Our primary goal is your financial success! Here are some techniques used in options trading:

Important to remember:

  • 100% of options lose all their time value.
  • Options expire worthless.
  • Most of the time markets have no trend.

Bullish Market Strategies

Option Spread Strategy Description Reason to use When to use
Buy a call Strongest bullish option position. Loss limited to premium. Undervalued option with volatility increasing.
Sell a put Neutral bullish option position. Profit limited to debit. Small debit, bullish market.
Vertical Bull Calls Buy call, sell call of higher strike price. Loss limited to debit. Small debit, bullish market.
Vertical Bull Puts Buy put, sell put of higher strike price. Loss limited to price difference. Large credit, bullish market.

Bearish Market Strategies

Option Spread Strategy Description Reason to use When to use
Buy a put Strongest bearish option position. Loss limited to premium. Undervalued option with volatility increasing.
Sell a call Neutral bearish option position. Profit limited to premium. Option overvalued, market flat, bearish.
Vertical Bear Puts Buy at the money put, sell out of the money put. Loss limited to debit. Small debit, bearish market.
Vertical Bear Calls Sell call, buy call of higher strike price. Loss limited to strike price difference minus credit.

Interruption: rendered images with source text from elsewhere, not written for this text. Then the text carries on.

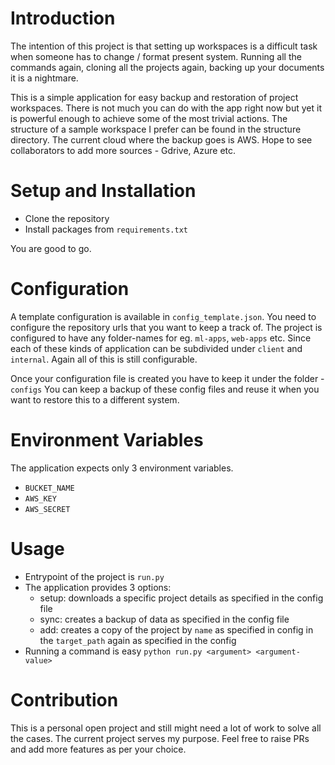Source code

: # Introduction
The intention of this project is that setting up workspaces is a difficult task when
someone has to change / format present system.
Running all the commands again, cloning all the projects again, backing up your documents
it is a nightmare.

This is a simple application for easy backup and restoration of project workspaces.
There is not much you can do with the app right now but yet it is powerful enough to achieve some of the most trivial actions.
The structure of a sample workspace I prefer can be found in the structure directory. The current cloud where the
backup goes is AWS. Hope to see collaborators to add more sources - Gdrive, Azure etc.


# Setup and Installation
- Clone the repository
- Install packages from `requirements.txt`

You are good to go.

# Configuration
A template configuration is available in `config_template.json`.
You need to configure the repository urls that you want to keep a track of.
The project is configured to have any folder-names for eg. `ml-apps`, `web-apps` etc.
Since each of these kinds of application can be subdivided under `client` and `internal`.
Again all of this is still configurable.

Once your configuration file is created you have to keep it under the folder - `configs`
You can keep a backup of these config files and reuse it when you want to restore this to a different system.

# Environment Variables
The application expects only 3 environment variables.
- `BUCKET_NAME`
- `AWS_KEY`
- `AWS_SECRET`

# Usage
- Entrypoint of the project is `run.py`
- The application provides 3 options:
    - setup: downloads a specific project details as specified in the config file
    - sync: creates a backup of data as specified in the config file
    - add: creates a copy of the project by `name` as specified in config in the `target_path` again as specified in the config
- Running a command is easy `python run.py <argument> <argument-value>`

# Contribution
This is a personal open project and still might need a lot of work to solve all the cases.
The current project serves my purpose. Feel free to raise PRs and add more features as per your choice.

Large credit, bearish market.

Neutral Market Strategies

Option Spread Strategy Description Reason to use When to use
Strangle Sell out of the money put and call. Maximum use of time value decay. Trading range market w/ volatility peaking.
Arbitrage Buy and sell similar options simultaneously. Any time credit received.
Calendar Sell near month, buy far month, same strike price. Near month time value decays faster. Small debit, trading range market.
Butterfly Buy at the money call (put) sell 2 out of the money calls(puts) and buy out of the money call (put). Any time credit received.
Guts Sell in the money put and call. Receive large premium. Options have time premium and market in trading range.
Box Sell calls and puts same strike price. Any time credit received.
Ratio Call Buy call, sell calls of higher strike price. Neutral, slightly bullish. Large credit and difference between strike price of option bought and sold.
Conversion Buy futures, buy at the money put and sell out of the money call. Any time credit received.

Special Market Situations

Option Spread Strategy Description Reason to use When to use
Straddle Purchase Buy put and call. Options will lose time value premium quickly. Options under-valued and market likely to make a big move.
Covered Call Buy future, sell call. Collect premium on calls sold. Neutral, slightly bullish.
Covered put Sell future, sell put. Collect premium of puts sold. Neutral, slightly bearish.
Synthetic futures position. Buy call (put) Sell put (call). Neutral, slightly trending market. Receive credit, option sold far out of the money.

Option Writing

Have you ever wondered who sells the options that most people buy? These people are known as the option writers/sellers. Their sole objective is to collect the premium paid by the option buyer. Option writing can also be used for hedging purposes and reducing risk. An option writer has the exact opposite to gain as the option buyer. The writer has unlimited risk and a limited profit potential, which is the premium of the option minus commissions. When writing naked options your risk is unlimited, without the use of stops. This is why we recommend exiting positions once a market trades through an area you perceived as strong support or resistance. So why would anyone want to write an option? Here are a few reasons:

  1. Most options expire worthless and out of the money. Therefore, the option writer is collecting the premium the option buyer paid.
  2. There are three ways to win as an option writer. A market can go in the direction you thought, it can trade sideways and in a channel, or it can even go slowly against you but not through your strike price. The advantage is time decay.
  3. The writer believes the futures contract will not reach a certain strike price by the expiration date of the option. This is known as naked option selling.
  4. To hedge against a futures position. For example: someone who goes long cocoa at 850 can write a 900 strike price call option with about one month of time until option expiration. This allows you to collect the premium of the call option if cocoa settles below 900, based on option expiration. It also allows you to make a profit on the actual futures contract between 851 and 900. This strategy also lowers your margin on the trade and should cocoa continue lower to 800, you at least collect some premium on the option you wrote. Risk lies if cocoa continues to decline because you only collect a certain amount of premium and the futures contract has unlimited risk the lower it goes.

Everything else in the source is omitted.